Sei's drum, es geht hier nicht um apricotfarbene Hemden, sondern um ein durchaus gutes Album.
„That's How We Do It“ als Opener hakt sich gleich in einen hübschen Groove aus Kontrabass und Rhodes (Neville Malcolm, John Crawford) ein, den Akil Dasan rippt, um eine Liebeserklärung an Rap zu richten – für 2006 ist diese vielleicht etwas zu defensiv, aber wenn Akil Black Thought seine Ehre erweist und dabei sympathisch an den jungen Q-Tip erinnert, stimmt das Bild, die Horns stimmen ein und man macht es sich bequem. Leider ist Track 2 dann gleich ein Kandidat für die Ersatzbank. Geoff wollte nach Brasilien, hatte aber zuviel Karneval-Gerappel im Kopf: Wenig elegante Trillerpfeifen und hakelige Percussion-Loops treffen auf einen anstrengenden Bläsersatz und rufen „Bitte skippen.“ Machen wir.
Auf „Was It Love?“, getragen von Gitarre und sanfter Trompete, beweist Akil dann, was er als Storyteller kann. Der junge Poet wurde im legendären Hangout Nuyorican Poets Café von Geoff entdeckt, genauso wie sein Partner für dieses Album, Gaston. Beiden merkt man an, dass sie nicht aus dem Kinderzimmer kommen. Gewitzt und offenkundig Bühnen- und Freestyle-erprobt erobern sie dieses Album, das nach den letzten zwei, drei Longplayern von Us3 wieder stark auf Rap zielt. Die Arrangements sind sparsamer, die Instrumentierung elegant und kompakt. Und endlich, in „Huff & Puff“ kommt Gaston solo ans Mic, der sich technisch als die stärkere Hälfte zeigt: Auf einem gechoppten Sample-Track mit Cuts von DJ First Rate kommt er leicht sarkastisch um die Ecke, flowt verwinkelt und macht Spaß, auch wenn „state of the art“ anders klingt. Aber hey, es kann nicht jeder Young Jeezy hören.

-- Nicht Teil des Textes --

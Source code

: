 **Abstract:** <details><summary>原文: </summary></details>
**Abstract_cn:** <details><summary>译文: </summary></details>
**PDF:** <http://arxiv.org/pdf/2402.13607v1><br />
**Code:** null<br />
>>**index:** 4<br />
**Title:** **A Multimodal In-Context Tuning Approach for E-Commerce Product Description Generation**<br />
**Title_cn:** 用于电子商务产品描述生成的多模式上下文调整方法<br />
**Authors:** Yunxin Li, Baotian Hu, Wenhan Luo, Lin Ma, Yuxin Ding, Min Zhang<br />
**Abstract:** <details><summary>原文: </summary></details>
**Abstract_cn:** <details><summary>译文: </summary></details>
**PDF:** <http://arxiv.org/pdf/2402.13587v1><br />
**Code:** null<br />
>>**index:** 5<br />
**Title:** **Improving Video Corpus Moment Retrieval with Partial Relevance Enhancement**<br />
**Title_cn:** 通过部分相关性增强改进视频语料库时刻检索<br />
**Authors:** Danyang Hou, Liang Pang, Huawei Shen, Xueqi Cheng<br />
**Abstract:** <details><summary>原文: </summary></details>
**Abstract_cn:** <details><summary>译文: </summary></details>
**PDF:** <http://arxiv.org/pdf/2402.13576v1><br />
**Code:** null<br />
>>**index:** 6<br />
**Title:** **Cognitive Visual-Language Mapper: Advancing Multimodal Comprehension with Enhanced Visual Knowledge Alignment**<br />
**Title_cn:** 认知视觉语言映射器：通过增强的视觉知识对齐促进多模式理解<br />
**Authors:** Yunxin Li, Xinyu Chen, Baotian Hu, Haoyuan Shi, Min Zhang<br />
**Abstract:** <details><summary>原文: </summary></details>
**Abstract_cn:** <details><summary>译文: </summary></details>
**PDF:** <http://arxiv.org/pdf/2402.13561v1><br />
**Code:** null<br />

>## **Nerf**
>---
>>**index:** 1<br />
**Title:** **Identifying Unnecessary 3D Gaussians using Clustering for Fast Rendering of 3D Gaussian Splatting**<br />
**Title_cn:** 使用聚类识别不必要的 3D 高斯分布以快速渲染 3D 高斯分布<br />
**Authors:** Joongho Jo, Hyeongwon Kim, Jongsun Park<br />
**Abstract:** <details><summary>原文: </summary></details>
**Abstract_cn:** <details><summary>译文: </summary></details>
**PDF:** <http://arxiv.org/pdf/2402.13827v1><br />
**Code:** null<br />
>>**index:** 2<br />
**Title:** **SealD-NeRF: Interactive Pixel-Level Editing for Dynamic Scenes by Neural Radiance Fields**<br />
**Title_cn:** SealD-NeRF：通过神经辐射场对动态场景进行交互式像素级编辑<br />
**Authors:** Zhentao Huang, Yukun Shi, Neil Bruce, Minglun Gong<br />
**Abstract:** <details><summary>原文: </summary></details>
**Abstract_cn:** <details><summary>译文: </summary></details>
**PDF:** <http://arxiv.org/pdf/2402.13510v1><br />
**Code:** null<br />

„What's Going on in the World Today“ streift ohne peinlich zu werden Marvin-Gaye-remineszenten social commentary, vorbei geht es dann einer okayen Uptempo-Nummer zu „Girls U Like“, das eigentlich auch von Ugly Duckling kommen könnte. („I like girls with freckles a lot, cause when they sleep, I play connect the dots.“) So geht das hin und her. „If Only“ ist ein sauberes Instrumental, das nicht auf Rapper wartet, und Gastons „Don't Even Ask“ wechselt abrupt die Tonart. Das einzige Stück auf „Schizophonic“, das wirklich tiefer geht. Eine eindringliche Geschichte, spoken word über den Groove, über einen kleinen Jungen, über Gewalt in der Familie, über alltäglichen Horror und Ignoranz. Packend. Man hätte sich mehr von dieser Intensität gewünscht, was einem erst nach diesem Tune so richtig gewahr wird – Track 9 ist der einzige, der mal die Luft anhält und alles umdreht.
Danach geht es aber wie gehabt über schmissige Produktionen weiter, flowend, tanzbar, unterhaltsam, in „1-2-3-4U“ sogar ziemlich druckvoll, aber eben wieder an der Oberfläche, viereinhalb Stücke lang. Gegen Ende lässt sich der Eindruck nicht mehr abschütteln, dass hier zwei Rapper, die durchaus Niveau, Talent und Geschichten zu erzählen haben, an der kurzen Leine gehalten werden, genauso wie ein starkes Ensemble an Musikern, absichtlich oder nicht. Getragen wird das Album von einem trotzdem wirklich charmanten musikalischen Gerüst, in dem vor allem Neville Malcolms immer präsenter und präziser Kontrabass eine wichtige Rolle spielt. Ein wenig mehr gemeinsame Studiozeit hätte sicher Wunder wirken können, aber so bleibt unterschwellig der Eindruck, dass alle Beteiligten auf Albumlänge unter ihren Möglichkeiten bleiben. Sicher wird „Schizophonic“ nicht nur deswegen eine geringere Halbwertszeit als „Hand on the torch“ haben, ein unaufdringlich hörenswertes Album für lebenswerte Tage ist es aber trotzdem.